(Records from a data source)

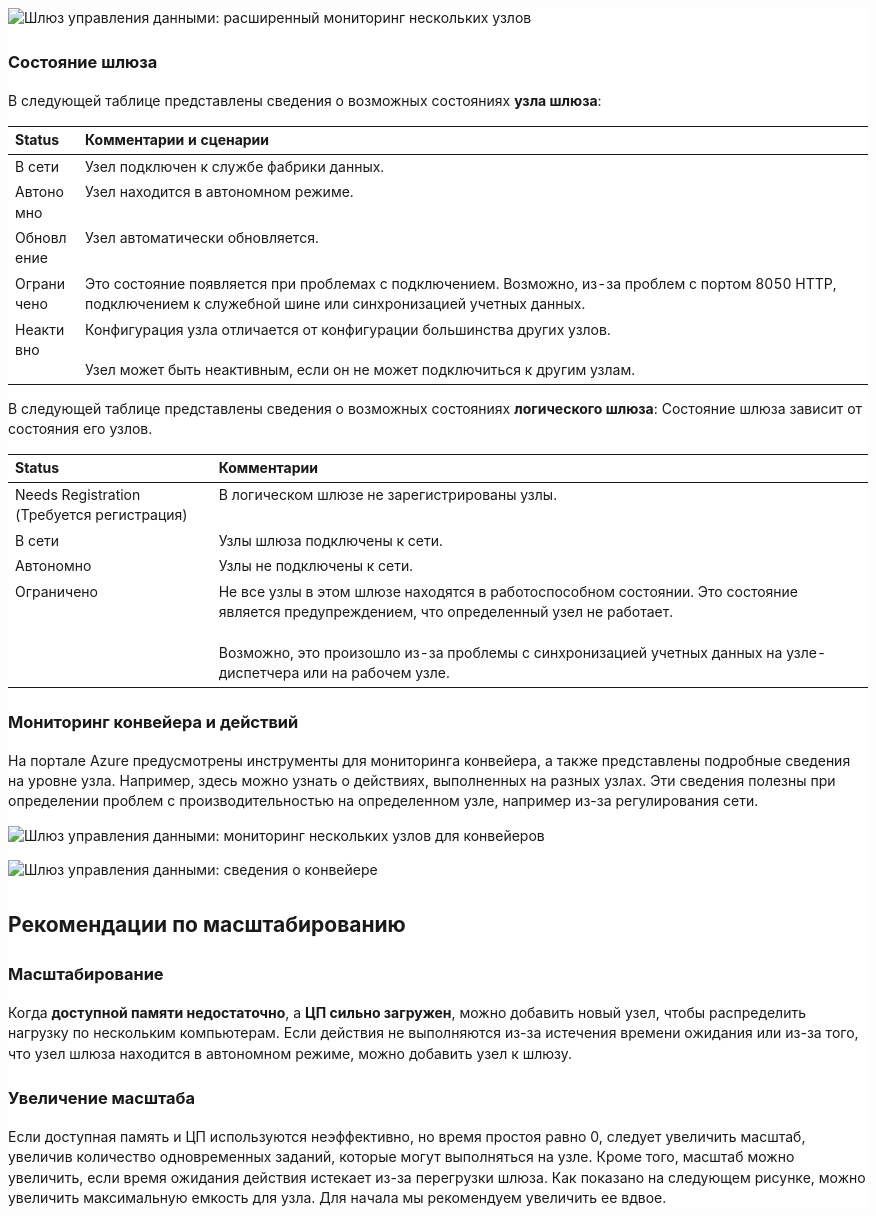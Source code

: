 ![Шлюз управления данными: расширенный мониторинг нескольких узлов](media/data-factory-data-management-gateway-high-availability-scalability/data-factory-gateway-multi-node-monitoring-advanced.png)

### <a name="gateway-status"></a>Состояние шлюза

В следующей таблице представлены сведения о возможных состояниях **узла шлюза**: 

Status  | Комментарии и сценарии
:------- | :------------------
В сети | Узел подключен к службе фабрики данных.
Автономно | Узел находится в автономном режиме.
Обновление | Узел автоматически обновляется.
Ограничено | Это состояние появляется при проблемах с подключением. Возможно, из-за проблем с портом 8050 HTTP, подключением к служебной шине или синхронизацией учетных данных. 
Неактивно | Конфигурация узла отличается от конфигурации большинства других узлов.<br/><br/> Узел может быть неактивным, если он не может подключиться к другим узлам. 


В следующей таблице представлены сведения о возможных состояниях **логического шлюза**: Состояние шлюза зависит от состояния его узлов. 

Status | Комментарии
:----- | :-------
Needs Registration (Требуется регистрация) | В логическом шлюзе не зарегистрированы узлы.
В сети | Узлы шлюза подключены к сети.
Автономно | Узлы не подключены к сети.
Ограничено | Не все узлы в этом шлюзе находятся в работоспособном состоянии. Это состояние является предупреждением, что определенный узел не работает. <br/><br/>Возможно, это произошло из-за проблемы с синхронизацией учетных данных на узле-диспетчера или на рабочем узле. 

### <a name="pipeline-activities-monitoring"></a>Мониторинг конвейера и действий
На портале Azure предусмотрены инструменты для мониторинга конвейера, а также представлены подробные сведения на уровне узла. Например, здесь можно узнать о действиях, выполненных на разных узлах. Эти сведения полезны при определении проблем с производительностью на определенном узле, например из-за регулирования сети. 

![Шлюз управления данными: мониторинг нескольких узлов для конвейеров](media/data-factory-data-management-gateway-high-availability-scalability/data-factory-gateway-multi-node-monitoring-pipelines.png)

![Шлюз управления данными: сведения о конвейере](media/data-factory-data-management-gateway-high-availability-scalability/data-factory-gateway-multi-node-pipeline-details.png)

## <a name="scale-considerations"></a>Рекомендации по масштабированию

### <a name="scale-out"></a>Масштабирование
Когда **доступной памяти недостаточно**, а **ЦП сильно загружен**, можно добавить новый узел, чтобы распределить нагрузку по нескольким компьютерам. Если действия не выполняются из-за истечения времени ожидания или из-за того, что узел шлюза находится в автономном режиме, можно добавить узел к шлюзу.
 
### <a name="scale-up"></a>Увеличение масштаба
Если доступная память и ЦП используются неэффективно, но время простоя равно 0, следует увеличить масштаб, увеличив количество одновременных заданий, которые могут выполняться на узле. Кроме того, масштаб можно увеличить, если время ожидания действия истекает из-за перегрузки шлюза. Как показано на следующем рисунке, можно увеличить максимальную емкость для узла. Для начала мы рекомендуем увеличить ее вдвое.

▸ Required work
For the word "сети", return every line of the records that holds it.

▸ Exercise answer
В сети | Узел подключен к службе фабрики данных.
В сети | Узлы шлюза подключены к сети.
Автономно | Узлы не подключены к сети.
На портале Azure предусмотрены инструменты для мониторинга конвейера, а также представлены подробные сведения на уровне узла. Например, здесь можно узнать о действиях, выполненных на разных узлах. Эти сведения полезны при определении проблем с производительностью на определенном узле, например из-за регулирования сети. 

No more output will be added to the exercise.